Momentum Building for Stateside Semiconductor Incentives
As reported by Adam Bruns in the November issue of Site Selection, momentum is building for industry incentives to bring more fabs to the U.S. The Semiconductor Industry Association (SIA), in partnership with the Boston Consulting Group (BCG), recently released a study analyzing the impact of proposed federal incentives for domestic semiconductor manufacturing. The report noted how 70 years ago, the U.S. made the entirety of the world’s semiconductors. But today, the U.S. share of the sector’s global fabrication hovers at only 12%, meaning 88% percent of the semiconductor chips used in America’s computers, phones, vehicles and appliances are made outside the country.
In April, Biden’s $2 trillion infrastructure investment plan includes $50 billion to boost the country’s semiconductor manufacturing and innovation, called the Creating Helpful Incentives to Produce Semiconductors (CHIPS) Act.
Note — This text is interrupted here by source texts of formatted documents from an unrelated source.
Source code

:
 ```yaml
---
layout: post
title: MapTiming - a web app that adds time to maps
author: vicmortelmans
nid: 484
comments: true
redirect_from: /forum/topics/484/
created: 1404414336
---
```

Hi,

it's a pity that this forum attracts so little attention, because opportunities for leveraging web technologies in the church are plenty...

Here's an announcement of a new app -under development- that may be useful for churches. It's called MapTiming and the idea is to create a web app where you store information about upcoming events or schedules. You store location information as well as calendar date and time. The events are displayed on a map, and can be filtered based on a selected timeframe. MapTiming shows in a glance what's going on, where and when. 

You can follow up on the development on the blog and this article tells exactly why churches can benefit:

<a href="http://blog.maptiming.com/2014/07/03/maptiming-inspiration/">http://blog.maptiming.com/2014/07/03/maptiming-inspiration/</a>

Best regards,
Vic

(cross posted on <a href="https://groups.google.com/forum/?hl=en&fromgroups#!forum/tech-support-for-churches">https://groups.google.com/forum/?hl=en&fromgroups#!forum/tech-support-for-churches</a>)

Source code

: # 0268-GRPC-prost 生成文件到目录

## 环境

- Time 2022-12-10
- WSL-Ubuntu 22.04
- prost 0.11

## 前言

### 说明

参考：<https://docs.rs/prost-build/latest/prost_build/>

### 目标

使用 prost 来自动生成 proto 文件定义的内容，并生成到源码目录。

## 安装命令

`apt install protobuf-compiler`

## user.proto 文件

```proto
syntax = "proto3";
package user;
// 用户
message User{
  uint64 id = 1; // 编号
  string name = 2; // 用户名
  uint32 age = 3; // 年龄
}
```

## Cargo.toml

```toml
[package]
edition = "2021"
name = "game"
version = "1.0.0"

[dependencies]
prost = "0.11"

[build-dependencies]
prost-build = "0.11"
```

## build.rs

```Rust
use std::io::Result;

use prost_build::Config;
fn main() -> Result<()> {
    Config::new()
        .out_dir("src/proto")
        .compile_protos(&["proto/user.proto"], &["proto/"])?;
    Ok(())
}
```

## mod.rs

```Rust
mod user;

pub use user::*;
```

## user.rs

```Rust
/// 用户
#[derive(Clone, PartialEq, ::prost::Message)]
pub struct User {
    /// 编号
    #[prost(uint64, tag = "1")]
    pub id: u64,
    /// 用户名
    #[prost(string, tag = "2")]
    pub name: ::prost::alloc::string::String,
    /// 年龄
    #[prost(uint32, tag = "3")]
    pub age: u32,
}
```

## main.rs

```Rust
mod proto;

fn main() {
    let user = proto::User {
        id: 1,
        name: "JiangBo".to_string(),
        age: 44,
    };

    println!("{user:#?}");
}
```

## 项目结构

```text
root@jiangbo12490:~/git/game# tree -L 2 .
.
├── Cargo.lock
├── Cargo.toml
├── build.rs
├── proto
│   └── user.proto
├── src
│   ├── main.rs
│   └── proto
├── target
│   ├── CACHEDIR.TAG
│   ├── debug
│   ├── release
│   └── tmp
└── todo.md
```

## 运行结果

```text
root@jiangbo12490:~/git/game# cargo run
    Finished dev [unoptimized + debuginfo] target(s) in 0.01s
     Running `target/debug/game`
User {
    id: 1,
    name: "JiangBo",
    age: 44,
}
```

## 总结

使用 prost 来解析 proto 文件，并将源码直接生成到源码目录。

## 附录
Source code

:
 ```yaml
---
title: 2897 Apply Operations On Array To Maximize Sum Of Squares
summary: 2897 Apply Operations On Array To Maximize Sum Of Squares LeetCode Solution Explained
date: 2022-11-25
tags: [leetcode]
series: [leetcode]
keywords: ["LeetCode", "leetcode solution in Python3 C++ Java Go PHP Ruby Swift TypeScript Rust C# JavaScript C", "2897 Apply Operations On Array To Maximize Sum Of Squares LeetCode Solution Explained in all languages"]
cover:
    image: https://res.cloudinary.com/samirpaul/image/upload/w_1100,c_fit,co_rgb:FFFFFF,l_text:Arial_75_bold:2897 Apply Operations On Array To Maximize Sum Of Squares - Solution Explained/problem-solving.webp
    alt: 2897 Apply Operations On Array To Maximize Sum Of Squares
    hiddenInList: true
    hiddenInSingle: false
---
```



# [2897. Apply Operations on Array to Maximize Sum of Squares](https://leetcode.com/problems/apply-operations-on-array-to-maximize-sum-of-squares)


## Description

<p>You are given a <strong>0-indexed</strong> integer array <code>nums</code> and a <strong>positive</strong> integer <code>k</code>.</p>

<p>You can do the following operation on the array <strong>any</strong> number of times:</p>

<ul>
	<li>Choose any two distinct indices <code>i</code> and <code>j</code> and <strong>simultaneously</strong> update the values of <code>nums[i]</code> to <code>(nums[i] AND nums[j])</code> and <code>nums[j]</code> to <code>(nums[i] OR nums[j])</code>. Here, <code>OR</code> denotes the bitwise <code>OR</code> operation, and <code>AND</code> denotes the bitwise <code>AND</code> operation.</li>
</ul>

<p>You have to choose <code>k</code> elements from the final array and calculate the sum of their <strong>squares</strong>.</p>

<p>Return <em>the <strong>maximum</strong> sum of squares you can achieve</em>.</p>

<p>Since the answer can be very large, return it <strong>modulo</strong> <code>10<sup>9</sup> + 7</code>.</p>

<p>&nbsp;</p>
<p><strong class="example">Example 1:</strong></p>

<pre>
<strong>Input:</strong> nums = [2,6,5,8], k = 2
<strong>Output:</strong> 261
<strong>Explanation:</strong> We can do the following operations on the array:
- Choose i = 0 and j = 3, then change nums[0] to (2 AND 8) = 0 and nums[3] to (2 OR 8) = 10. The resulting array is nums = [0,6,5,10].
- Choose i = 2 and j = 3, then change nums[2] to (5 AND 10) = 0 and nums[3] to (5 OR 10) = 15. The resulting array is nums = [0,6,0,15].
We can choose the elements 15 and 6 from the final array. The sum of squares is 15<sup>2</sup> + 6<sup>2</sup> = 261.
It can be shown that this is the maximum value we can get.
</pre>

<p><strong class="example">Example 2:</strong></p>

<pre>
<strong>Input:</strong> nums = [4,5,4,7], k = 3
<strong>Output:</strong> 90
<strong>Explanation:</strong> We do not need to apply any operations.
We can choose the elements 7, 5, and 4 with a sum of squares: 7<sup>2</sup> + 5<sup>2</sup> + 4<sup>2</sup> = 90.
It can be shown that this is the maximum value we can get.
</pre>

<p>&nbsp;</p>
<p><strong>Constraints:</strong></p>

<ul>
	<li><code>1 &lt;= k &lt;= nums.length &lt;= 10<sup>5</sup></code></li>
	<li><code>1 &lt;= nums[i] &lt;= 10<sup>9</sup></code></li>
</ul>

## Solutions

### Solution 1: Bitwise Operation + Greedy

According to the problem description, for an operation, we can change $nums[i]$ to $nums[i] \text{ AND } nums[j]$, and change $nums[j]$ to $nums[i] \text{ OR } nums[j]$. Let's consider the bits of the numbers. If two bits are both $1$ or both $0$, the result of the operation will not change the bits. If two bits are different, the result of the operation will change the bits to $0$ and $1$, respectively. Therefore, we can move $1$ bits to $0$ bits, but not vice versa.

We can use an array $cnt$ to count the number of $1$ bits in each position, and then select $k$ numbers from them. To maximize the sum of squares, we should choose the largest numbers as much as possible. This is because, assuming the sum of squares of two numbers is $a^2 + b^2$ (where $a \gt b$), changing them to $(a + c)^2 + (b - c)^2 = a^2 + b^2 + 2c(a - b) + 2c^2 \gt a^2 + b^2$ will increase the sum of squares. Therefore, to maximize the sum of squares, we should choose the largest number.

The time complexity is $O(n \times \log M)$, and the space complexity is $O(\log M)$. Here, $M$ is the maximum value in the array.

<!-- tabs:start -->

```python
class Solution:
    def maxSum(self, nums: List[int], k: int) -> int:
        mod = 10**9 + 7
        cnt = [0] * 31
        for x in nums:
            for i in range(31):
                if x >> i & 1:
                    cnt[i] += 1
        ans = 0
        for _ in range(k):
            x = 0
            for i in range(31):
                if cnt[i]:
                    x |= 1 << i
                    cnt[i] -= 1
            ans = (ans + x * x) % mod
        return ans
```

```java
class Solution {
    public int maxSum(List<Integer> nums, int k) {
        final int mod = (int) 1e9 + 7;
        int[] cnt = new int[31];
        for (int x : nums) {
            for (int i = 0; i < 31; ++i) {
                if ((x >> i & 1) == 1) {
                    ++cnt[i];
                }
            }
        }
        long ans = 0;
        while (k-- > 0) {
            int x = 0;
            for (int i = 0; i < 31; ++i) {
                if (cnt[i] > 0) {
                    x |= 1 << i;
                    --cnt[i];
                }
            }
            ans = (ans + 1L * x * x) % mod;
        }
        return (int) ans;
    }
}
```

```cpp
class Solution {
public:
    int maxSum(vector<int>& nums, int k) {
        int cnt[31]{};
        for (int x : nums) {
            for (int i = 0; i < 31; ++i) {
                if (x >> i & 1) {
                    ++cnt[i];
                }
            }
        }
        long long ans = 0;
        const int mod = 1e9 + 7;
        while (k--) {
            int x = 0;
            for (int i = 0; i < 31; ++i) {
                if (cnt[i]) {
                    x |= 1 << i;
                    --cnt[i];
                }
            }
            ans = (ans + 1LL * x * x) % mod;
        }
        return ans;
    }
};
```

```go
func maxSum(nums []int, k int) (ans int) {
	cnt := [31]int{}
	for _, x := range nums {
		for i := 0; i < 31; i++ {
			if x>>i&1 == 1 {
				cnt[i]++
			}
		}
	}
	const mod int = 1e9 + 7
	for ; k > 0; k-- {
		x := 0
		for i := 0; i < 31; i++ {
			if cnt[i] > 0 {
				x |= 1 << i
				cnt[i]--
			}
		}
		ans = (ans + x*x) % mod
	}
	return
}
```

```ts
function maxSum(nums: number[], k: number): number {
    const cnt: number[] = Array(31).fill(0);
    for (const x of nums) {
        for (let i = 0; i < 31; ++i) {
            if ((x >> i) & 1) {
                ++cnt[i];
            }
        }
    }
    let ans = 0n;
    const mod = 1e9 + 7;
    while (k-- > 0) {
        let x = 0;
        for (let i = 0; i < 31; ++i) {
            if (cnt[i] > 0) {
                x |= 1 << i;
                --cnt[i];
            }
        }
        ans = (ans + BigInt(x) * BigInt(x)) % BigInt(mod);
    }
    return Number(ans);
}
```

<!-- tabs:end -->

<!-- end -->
“The country that leads in advanced chip research, design, and manufacturing will have a big leg up in the global race to deploy new game-changing technologies, such as 5G, artificial intelligence and quantum computing,” said John Neuffer, SIA president and CEO. “Leaders in Washington should seize this opportunity, level the global playing field to attract chip production, and invest boldly in domestic manufacturing incentives and research initiatives that will strengthen U.S. tech leadership for decades to come.”
According to the SIA report, federal incentives would reverse the country’s declining chip production trajectory and create as many as 19 major semiconductor manufacturing facilities (fabs) and 70,000 high-paying jobs in the U.S. over the next 10 years. The report notes some of the countries leading in the sector (including Taiwan, South Korea, Singapore and China) invest tens of billions of dollars annually into the industry.
The SIA report notes, “The global semiconductor industry is expected to increase manufacturing capacity by 56% in the next decade. With a $50 billion federal investment, the U.S. is projected to capture nearly a quarter of new global capacity that is not yet in development, compared to only 6% with no government action.”